Document images with source code
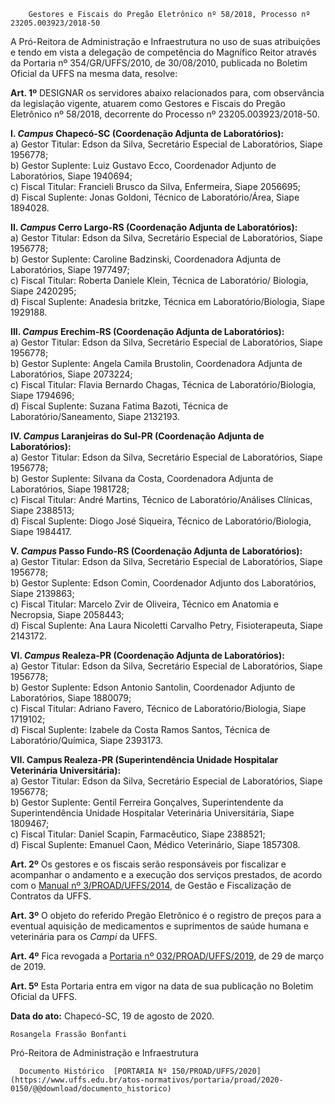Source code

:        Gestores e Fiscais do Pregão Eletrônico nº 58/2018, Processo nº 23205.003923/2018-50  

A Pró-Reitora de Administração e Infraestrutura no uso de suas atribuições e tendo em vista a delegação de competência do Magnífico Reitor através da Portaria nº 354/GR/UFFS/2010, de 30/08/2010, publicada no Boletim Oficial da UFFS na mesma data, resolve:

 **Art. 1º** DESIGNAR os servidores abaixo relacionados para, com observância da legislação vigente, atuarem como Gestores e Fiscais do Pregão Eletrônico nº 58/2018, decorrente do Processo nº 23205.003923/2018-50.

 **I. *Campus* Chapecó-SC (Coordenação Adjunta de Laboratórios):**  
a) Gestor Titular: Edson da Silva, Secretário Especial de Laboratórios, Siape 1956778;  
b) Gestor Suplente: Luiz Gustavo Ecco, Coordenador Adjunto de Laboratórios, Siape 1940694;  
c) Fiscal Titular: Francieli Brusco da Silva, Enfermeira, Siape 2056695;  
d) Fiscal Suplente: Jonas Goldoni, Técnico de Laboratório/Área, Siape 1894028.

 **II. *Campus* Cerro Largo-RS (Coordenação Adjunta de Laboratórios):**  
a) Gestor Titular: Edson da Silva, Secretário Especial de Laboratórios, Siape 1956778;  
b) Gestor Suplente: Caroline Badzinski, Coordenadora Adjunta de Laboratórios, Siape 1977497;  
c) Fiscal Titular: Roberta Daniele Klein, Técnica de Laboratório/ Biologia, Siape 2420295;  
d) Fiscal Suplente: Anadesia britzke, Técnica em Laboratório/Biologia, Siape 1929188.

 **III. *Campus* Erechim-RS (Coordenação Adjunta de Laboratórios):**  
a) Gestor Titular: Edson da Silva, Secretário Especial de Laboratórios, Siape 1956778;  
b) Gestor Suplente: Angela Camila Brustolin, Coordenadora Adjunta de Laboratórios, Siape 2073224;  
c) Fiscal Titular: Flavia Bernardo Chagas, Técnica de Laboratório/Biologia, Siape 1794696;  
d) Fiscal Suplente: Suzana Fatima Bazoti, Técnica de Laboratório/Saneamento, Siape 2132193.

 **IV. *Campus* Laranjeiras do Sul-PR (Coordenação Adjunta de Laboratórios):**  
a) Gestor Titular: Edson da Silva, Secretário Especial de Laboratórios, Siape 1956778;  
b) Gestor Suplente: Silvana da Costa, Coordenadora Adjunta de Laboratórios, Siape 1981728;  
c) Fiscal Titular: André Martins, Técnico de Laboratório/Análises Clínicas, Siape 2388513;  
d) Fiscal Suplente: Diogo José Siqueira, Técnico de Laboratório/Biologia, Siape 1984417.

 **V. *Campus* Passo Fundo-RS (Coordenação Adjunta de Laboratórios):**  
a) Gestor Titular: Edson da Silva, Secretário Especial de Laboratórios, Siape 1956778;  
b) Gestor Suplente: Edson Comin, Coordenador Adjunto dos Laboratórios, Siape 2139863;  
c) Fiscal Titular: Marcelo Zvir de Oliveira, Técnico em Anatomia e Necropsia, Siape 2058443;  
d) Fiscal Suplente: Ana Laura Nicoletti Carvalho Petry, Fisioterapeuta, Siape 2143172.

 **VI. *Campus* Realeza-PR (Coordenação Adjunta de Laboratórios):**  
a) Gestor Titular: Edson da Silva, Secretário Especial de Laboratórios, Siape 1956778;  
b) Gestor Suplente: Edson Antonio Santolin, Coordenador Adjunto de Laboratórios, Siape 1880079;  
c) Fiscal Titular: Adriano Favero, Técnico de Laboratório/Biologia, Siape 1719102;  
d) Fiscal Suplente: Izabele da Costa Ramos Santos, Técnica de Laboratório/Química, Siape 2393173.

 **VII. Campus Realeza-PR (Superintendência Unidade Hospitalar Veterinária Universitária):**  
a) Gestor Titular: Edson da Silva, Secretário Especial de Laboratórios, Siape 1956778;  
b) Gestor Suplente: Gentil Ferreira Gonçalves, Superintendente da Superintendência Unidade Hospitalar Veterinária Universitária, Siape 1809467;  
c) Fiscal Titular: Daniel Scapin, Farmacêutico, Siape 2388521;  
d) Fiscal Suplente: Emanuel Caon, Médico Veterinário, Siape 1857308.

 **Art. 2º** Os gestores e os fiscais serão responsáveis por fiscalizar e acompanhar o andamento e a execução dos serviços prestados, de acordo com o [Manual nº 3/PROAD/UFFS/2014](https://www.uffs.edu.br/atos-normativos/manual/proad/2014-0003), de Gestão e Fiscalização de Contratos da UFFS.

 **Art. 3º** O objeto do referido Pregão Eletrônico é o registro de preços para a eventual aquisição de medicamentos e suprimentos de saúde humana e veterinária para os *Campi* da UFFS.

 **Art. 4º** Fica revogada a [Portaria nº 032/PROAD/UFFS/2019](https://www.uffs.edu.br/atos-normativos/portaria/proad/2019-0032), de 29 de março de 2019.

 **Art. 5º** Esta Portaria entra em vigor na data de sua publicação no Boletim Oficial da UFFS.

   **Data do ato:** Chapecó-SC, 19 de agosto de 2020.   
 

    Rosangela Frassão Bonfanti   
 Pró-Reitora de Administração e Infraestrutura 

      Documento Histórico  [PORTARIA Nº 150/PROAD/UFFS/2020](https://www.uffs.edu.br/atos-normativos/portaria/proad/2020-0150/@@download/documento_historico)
...
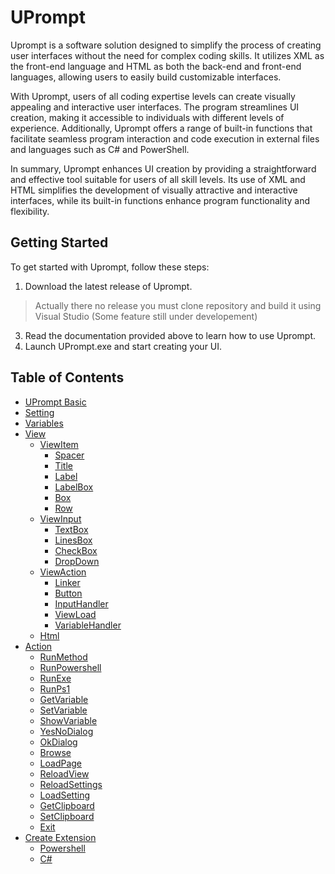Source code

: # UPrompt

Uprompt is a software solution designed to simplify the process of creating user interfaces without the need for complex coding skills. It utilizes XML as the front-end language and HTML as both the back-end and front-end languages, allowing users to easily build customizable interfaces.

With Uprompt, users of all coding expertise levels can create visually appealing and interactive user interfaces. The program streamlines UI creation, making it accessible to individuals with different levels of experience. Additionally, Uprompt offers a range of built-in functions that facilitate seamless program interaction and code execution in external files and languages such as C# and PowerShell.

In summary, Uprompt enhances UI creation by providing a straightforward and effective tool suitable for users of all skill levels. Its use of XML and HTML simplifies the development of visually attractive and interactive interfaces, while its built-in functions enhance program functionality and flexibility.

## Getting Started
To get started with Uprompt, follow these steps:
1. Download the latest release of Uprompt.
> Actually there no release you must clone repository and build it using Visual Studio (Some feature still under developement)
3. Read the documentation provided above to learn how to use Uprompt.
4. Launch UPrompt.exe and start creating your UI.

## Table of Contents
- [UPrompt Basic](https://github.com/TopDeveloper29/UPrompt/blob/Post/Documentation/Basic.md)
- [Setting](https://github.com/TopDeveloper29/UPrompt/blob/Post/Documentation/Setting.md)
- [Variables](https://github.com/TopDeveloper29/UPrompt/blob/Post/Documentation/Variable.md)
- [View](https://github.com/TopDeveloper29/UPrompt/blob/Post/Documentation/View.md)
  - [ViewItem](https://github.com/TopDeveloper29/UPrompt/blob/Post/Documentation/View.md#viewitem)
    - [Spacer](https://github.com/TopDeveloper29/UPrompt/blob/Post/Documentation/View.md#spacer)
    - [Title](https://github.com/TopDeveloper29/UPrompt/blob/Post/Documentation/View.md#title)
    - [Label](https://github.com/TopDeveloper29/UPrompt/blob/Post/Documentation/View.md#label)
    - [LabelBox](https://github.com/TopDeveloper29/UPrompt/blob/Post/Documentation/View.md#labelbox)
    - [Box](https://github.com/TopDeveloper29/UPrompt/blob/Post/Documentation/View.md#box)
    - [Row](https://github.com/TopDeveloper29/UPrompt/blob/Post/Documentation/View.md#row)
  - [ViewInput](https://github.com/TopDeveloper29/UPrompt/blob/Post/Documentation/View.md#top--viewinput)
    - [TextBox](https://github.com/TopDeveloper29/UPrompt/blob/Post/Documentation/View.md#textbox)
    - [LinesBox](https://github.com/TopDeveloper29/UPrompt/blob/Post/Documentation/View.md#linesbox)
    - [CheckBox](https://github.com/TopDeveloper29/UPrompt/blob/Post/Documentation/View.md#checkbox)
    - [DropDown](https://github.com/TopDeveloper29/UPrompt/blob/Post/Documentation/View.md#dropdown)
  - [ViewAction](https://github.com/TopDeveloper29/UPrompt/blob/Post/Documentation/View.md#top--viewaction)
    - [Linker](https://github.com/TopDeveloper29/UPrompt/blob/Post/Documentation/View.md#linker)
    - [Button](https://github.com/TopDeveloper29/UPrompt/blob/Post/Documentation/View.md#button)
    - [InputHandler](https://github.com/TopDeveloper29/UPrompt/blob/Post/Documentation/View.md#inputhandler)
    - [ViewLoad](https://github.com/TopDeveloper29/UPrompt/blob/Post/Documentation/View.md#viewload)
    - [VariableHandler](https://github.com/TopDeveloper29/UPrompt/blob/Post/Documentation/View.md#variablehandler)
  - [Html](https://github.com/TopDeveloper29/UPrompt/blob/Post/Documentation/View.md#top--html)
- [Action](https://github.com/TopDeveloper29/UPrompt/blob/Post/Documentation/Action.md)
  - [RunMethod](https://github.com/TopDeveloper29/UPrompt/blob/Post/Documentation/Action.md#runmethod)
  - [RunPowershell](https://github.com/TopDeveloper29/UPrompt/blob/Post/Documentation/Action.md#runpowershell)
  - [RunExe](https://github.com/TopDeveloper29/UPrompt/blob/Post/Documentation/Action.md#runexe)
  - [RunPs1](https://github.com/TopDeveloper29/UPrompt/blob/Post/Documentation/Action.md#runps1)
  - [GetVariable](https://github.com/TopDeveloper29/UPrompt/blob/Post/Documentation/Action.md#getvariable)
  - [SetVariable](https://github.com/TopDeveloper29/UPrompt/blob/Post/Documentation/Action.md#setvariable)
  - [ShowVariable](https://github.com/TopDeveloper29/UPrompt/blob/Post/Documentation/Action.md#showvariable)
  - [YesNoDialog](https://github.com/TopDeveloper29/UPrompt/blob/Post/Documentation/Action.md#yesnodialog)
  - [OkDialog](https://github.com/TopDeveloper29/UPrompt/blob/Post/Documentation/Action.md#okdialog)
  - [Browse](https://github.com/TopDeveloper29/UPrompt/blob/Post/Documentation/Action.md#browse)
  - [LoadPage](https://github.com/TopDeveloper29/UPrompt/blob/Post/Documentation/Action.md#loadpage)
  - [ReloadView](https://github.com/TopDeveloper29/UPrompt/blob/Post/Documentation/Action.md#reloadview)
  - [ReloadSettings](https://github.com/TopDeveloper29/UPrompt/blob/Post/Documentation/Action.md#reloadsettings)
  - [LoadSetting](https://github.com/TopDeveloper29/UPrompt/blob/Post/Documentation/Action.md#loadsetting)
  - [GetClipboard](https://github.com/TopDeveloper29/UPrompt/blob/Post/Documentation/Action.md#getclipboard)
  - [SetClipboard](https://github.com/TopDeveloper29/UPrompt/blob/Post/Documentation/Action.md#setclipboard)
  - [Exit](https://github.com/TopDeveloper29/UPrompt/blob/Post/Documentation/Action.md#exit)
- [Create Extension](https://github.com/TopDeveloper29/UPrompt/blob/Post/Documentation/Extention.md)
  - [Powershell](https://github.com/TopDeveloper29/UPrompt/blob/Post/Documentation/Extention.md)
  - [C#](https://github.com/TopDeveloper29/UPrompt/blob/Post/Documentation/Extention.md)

:: Work task ::
Look above for the line that contains "d) Fiscal Suplente: Ana Laura". Starting there, transcribe every line exactly until you have copied the line that contains "Contratos da UFFS.".

:: Answer for the task ::
d) Fiscal Suplente: Ana Laura Nicoletti Carvalho Petry, Fisioterapeuta, Siape 2143172.

 **VI. *Campus* Realeza-PR (Coordenação Adjunta de Laboratórios):**  
a) Gestor Titular: Edson da Silva, Secretário Especial de Laboratórios, Siape 1956778;  
b) Gestor Suplente: Edson Antonio Santolin, Coordenador Adjunto de Laboratórios, Siape 1880079;  
c) Fiscal Titular: Adriano Favero, Técnico de Laboratório/Biologia, Siape 1719102;  
d) Fiscal Suplente: Izabele da Costa Ramos Santos, Técnica de Laboratório/Química, Siape 2393173.

 **VII. Campus Realeza-PR (Superintendência Unidade Hospitalar Veterinária Universitária):**  
a) Gestor Titular: Edson da Silva, Secretário Especial de Laboratórios, Siape 1956778;  
b) Gestor Suplente: Gentil Ferreira Gonçalves, Superintendente da Superintendência Unidade Hospitalar Veterinária Universitária, Siape 1809467;  
c) Fiscal Titular: Daniel Scapin, Farmacêutico, Siape 2388521;  
d) Fiscal Suplente: Emanuel Caon, Médico Veterinário, Siape 1857308.

 **Art. 2º** Os gestores e os fiscais serão responsáveis por fiscalizar e acompanhar o andamento e a execução dos serviços prestados, de acordo com o [Manual nº 3/PROAD/UFFS/2014](https://www.uffs.edu.br/atos-normativos/manual/proad/2014-0003), de Gestão e Fiscalização de Contratos da UFFS.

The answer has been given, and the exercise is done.